Mocks, Stubs and Unreadable Tests: Clearly I’m Doing This Wrong

I tweeted this a few minutes ago:

Screen shot 2011-01-13 at 9.18.38 PM.png

This is in reference to a horrible test that I wrote today. It’s got 2 assertions and more than 20 lines of context to set up the mocks that I needed, to isolate things and prove what I wanted to prove.

As a reference point, here’s the implementation the class under test:

In the same thread of thinking that Jimmy has been posting about recently (which I’m in 100% agreement with), I want to get away from writing ugly tests like this. I’m clearly breaking all the principles that Jimmy is talking about – I’m exposing a lot of detail of the implementation of the class under test, I’m creating a very brittle test that will break with any small change to the class under test, and I’m making it very painful for me to change this part of the system because the tests are getting in my way.

Here’s the problem I have with a lot of the talk concerning bad tests… it’s wonderful talk, but it’s nothing more. I’m reading Jimmy’s posts and I’m thinking that he’s on to something, but I’m always left with a giant question at the end: how do I _not_ do what you’re talking about?

What are the alternatives to this? How can I improve my test, in this scenario? Am I missing something simple like an object mother or a context class? Should I be letting the actual classes run in this case, which would require a fairly significant amount of setup data including a number of .haml template files that need to be read / processed?

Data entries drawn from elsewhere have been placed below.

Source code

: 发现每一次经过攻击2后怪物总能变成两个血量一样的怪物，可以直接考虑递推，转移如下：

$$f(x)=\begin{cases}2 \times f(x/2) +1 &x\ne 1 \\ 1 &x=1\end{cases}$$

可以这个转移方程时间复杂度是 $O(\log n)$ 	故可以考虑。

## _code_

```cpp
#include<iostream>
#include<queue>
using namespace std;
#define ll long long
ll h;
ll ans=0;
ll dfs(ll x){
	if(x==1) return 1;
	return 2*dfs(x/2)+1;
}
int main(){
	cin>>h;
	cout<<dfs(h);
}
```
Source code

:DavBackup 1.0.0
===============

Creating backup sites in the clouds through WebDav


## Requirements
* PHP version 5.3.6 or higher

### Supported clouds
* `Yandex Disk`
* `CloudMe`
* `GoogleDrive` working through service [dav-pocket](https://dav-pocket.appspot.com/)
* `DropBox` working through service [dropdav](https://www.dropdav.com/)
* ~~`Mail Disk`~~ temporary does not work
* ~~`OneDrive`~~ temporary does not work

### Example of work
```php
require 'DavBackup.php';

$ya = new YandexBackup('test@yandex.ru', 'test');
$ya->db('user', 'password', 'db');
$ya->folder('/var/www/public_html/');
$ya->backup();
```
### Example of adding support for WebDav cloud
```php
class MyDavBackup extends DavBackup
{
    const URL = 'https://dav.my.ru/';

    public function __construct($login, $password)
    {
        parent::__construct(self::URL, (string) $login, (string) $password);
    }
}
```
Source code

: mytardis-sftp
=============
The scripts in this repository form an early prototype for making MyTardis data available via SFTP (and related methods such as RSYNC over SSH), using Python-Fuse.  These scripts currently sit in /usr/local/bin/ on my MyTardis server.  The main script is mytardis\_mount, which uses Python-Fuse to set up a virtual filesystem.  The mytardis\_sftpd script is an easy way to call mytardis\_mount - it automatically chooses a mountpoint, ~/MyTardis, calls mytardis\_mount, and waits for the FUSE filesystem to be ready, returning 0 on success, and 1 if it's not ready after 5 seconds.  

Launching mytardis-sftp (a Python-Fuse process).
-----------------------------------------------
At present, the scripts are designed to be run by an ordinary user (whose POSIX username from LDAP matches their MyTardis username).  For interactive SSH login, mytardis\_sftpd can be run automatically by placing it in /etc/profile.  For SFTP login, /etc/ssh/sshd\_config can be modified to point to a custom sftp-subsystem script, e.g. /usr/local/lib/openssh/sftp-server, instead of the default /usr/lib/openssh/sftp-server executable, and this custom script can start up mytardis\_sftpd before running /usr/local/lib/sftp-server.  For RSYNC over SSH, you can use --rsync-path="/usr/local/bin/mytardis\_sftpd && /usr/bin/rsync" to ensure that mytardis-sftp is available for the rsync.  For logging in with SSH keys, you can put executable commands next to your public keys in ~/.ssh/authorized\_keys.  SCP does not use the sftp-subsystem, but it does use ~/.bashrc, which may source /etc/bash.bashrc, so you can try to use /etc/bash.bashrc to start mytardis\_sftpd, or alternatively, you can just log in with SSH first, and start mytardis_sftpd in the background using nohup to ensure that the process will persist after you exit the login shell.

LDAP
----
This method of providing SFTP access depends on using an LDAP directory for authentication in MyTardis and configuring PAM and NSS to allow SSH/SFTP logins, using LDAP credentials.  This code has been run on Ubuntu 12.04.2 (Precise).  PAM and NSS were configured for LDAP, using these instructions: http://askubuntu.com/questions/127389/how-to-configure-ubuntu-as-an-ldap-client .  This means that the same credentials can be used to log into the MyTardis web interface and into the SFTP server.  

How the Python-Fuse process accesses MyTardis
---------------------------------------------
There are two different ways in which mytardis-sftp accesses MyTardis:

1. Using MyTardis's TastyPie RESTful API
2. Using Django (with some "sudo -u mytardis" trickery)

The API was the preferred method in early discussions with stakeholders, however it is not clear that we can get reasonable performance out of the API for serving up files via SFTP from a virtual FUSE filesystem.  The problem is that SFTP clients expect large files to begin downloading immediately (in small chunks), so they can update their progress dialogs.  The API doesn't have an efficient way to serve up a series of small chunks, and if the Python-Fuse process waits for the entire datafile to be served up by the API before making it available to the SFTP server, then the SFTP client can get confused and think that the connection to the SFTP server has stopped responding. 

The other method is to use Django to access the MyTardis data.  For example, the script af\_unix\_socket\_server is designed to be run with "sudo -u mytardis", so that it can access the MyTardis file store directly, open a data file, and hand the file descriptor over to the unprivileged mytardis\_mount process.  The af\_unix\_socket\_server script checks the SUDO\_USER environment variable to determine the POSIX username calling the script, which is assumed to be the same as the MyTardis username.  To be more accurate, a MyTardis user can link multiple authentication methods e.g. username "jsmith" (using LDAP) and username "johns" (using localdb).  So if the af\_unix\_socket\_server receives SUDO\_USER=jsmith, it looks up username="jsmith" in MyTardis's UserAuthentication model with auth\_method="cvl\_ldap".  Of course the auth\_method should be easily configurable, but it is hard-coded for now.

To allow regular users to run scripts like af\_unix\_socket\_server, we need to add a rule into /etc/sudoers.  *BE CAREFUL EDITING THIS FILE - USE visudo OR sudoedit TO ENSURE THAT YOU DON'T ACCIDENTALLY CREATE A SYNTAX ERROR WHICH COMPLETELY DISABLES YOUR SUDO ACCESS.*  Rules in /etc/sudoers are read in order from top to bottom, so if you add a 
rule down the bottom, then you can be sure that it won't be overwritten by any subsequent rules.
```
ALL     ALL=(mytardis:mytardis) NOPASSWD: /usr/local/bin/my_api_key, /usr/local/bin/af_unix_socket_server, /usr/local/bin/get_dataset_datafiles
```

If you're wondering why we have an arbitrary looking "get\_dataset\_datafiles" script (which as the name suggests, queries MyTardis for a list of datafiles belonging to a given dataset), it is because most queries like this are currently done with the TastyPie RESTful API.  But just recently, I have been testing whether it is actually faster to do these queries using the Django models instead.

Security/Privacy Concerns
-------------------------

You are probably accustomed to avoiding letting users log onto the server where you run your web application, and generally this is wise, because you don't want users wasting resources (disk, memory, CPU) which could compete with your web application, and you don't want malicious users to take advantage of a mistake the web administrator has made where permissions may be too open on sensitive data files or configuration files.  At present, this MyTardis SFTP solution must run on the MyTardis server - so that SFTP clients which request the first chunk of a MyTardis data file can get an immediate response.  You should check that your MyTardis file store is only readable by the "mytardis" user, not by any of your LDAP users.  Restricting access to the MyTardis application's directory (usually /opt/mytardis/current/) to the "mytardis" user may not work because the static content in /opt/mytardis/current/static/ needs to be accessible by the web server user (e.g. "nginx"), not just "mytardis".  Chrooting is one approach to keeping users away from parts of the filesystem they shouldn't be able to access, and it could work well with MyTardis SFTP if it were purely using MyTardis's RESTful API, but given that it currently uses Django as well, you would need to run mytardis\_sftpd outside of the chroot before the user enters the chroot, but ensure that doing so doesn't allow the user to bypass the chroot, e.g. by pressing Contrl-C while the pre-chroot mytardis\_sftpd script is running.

I’m looking for real-world examples of how to solve real-world testing problems. It doesn’t really matter what language the tests are written in: Ruby, C#, Java, Python… I’ll even take C++ if your solution is understandable and illustrates the principles of good test design.

Post links to your solutions to this type of problem in the comments.

About Derick Bailey

Derick Bailey is an entrepreneur, problem solver (and creator? :P ), software developer, screecaster, writer, blogger, speaker and technology leader in central Texas (north of Austin). He runs - the amazingly awesome podcast audio hosting service that everyone should be using, and where he throws down the JavaScript gauntlets to get you up to speed. He has been a professional software developer since the late 90's, and has been writing code since the late 80's. Find me on twitter: @derickbailey, @mutedsolutions, @backbonejsclass Find me on the web: SignalLeaf, WatchMeCode, Kendo UI blog, MarionetteJS, My Github profile, On Google+.
This entry was posted in AntiPatterns, Principles and Patterns, Quality, RSpec, Test Automation, Testing, Unit Testing. Bookmark the permalink. Follow any comments here with the RSS feed for this post.
  • Lee Brandt

    I tend to use ugly mock set up as an indicator that my design may be flawed. I am not saying your design here is flawed, but that ugly set up with implementation details leaking through might be a smell.
    That said, I have had this problem before. Need to go read Jimmy’s post. I starred it and haven’t gotten back to it yet.

  • Steve Merrick

    I haven’t got an answer, but thank you for posing the question! I look forward to reading other people’s proposed solutions. There have to be some, yes?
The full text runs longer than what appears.